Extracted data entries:
______________________________
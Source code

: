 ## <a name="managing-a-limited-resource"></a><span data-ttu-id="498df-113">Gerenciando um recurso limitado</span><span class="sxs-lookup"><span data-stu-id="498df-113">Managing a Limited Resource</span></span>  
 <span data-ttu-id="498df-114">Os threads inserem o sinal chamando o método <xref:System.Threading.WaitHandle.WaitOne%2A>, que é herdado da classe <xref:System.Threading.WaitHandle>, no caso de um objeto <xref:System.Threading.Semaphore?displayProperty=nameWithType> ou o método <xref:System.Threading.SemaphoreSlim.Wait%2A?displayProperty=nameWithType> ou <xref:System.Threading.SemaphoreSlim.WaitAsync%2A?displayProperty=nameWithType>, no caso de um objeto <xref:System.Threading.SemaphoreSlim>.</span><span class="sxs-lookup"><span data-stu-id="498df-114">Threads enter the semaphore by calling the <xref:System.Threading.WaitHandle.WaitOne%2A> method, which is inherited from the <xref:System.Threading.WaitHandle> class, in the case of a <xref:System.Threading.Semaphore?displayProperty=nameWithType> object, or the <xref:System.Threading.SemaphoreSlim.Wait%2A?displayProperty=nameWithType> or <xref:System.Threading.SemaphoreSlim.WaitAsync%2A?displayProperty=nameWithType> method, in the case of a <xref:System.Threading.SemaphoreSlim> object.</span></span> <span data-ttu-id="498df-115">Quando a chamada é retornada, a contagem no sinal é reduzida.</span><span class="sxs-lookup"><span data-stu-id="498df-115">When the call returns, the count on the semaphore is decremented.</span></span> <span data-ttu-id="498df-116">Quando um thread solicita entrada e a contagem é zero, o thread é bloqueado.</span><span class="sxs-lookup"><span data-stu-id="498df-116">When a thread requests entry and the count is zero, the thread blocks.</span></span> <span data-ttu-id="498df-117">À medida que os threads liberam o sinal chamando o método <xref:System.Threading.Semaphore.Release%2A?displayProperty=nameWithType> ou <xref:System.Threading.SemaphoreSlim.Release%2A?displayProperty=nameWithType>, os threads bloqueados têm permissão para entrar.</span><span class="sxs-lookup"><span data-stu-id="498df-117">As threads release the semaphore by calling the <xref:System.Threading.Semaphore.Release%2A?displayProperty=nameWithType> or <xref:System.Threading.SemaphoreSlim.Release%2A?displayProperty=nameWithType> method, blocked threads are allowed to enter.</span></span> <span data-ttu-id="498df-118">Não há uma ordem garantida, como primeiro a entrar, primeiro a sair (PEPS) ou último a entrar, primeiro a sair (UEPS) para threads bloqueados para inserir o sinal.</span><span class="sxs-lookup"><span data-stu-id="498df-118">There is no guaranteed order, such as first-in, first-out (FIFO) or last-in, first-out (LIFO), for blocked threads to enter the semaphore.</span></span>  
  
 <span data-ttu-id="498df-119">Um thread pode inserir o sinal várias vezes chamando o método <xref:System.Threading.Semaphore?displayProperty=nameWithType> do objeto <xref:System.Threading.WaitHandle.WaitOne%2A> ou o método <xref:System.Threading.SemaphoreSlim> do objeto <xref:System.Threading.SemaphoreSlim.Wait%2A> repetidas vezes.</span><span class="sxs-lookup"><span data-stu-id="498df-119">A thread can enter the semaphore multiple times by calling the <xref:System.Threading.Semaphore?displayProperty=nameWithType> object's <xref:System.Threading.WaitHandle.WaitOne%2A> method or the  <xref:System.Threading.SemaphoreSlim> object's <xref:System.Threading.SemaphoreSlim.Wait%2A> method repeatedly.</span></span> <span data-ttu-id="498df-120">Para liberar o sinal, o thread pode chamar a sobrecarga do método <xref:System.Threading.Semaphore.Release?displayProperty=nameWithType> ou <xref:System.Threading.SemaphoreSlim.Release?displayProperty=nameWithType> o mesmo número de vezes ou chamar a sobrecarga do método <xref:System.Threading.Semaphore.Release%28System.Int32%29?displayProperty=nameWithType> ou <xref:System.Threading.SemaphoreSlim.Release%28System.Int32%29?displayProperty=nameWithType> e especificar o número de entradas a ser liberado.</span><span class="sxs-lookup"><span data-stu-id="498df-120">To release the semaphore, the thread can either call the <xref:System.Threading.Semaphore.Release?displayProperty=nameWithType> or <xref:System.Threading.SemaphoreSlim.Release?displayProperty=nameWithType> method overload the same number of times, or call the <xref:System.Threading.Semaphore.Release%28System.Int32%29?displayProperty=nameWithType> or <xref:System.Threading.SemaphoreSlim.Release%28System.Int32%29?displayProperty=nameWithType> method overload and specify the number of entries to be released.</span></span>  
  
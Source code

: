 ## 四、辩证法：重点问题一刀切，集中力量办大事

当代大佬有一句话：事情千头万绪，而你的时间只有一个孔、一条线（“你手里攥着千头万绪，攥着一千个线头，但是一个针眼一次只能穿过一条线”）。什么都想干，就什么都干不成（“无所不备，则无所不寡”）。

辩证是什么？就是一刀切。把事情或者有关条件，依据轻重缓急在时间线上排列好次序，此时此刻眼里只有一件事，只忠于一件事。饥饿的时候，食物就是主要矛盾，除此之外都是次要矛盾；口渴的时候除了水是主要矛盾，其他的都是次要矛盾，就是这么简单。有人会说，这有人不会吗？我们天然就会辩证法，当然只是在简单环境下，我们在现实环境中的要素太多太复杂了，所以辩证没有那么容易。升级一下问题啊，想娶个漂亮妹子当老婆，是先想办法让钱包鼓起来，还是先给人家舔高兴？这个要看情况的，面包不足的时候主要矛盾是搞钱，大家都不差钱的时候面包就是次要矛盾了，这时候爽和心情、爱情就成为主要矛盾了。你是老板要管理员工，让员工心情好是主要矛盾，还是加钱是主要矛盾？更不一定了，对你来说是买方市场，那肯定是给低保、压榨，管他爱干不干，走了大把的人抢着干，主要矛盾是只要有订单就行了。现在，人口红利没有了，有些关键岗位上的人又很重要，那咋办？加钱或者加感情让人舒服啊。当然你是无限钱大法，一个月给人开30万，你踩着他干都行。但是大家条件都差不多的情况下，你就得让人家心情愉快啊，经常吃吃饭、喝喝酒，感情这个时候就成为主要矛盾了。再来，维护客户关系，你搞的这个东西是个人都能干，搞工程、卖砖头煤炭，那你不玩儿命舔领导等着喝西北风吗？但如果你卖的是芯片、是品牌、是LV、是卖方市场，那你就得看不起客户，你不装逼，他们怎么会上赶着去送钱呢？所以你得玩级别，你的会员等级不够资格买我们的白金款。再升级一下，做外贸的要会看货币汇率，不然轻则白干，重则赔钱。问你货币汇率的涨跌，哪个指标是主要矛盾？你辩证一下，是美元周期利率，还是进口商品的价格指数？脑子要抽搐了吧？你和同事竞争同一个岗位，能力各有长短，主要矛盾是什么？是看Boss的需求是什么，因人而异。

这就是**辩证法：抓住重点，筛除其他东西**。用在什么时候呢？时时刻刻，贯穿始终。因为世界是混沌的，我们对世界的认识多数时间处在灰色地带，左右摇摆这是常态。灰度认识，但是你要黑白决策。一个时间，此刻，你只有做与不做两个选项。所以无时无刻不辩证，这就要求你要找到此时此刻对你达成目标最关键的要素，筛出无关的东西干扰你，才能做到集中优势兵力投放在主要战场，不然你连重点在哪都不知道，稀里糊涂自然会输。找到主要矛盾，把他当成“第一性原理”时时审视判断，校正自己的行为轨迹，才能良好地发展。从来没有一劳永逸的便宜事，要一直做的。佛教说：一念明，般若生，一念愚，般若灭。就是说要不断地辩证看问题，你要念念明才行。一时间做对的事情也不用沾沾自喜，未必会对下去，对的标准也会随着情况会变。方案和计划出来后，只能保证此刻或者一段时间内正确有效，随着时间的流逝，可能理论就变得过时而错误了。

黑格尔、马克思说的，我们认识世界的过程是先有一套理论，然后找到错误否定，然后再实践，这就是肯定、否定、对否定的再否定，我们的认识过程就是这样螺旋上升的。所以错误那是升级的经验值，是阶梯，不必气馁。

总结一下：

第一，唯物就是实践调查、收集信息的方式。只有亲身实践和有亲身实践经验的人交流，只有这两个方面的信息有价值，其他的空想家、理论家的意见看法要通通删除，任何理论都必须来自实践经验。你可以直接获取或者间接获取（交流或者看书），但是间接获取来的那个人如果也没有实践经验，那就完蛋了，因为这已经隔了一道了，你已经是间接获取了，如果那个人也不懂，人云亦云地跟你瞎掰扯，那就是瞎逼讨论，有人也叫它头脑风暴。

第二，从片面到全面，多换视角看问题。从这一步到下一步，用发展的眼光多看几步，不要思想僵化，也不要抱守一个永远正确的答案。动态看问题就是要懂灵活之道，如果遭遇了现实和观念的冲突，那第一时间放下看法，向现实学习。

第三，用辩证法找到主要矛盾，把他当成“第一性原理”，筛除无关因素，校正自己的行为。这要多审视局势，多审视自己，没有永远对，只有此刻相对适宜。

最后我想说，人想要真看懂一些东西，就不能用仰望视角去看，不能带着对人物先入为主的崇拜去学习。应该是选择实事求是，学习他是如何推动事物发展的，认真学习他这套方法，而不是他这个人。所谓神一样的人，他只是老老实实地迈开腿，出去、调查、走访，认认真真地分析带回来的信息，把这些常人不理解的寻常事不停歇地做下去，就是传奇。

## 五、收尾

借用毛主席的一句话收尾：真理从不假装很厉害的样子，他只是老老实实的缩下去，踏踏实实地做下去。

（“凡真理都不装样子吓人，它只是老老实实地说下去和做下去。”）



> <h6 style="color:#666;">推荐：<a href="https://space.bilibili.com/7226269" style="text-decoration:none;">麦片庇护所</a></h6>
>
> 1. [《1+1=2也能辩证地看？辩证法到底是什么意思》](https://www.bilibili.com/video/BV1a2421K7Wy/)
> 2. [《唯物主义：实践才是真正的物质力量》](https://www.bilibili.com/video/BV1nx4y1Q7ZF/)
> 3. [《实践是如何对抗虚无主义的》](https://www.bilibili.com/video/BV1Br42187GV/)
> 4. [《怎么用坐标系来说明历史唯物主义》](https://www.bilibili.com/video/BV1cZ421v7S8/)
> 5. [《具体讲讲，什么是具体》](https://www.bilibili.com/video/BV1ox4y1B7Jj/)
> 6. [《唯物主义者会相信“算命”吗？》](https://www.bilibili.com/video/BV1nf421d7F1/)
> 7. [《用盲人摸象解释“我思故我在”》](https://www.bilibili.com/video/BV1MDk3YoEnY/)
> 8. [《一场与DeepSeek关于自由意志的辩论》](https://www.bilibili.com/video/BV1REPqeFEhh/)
______________________________
TASK REQUIREMENTS: Using the records above, output exactly the lines from the first through the line that contains "a Limited Resource</span></span>", with both of those included.

EXERCISE RESULT:
Source code

: ## <a name="managing-a-limited-resource"></a><span data-ttu-id="498df-113">Gerenciando um recurso limitado</span><span class="sxs-lookup"><span data-stu-id="498df-113">Managing a Limited Resource</span></span>  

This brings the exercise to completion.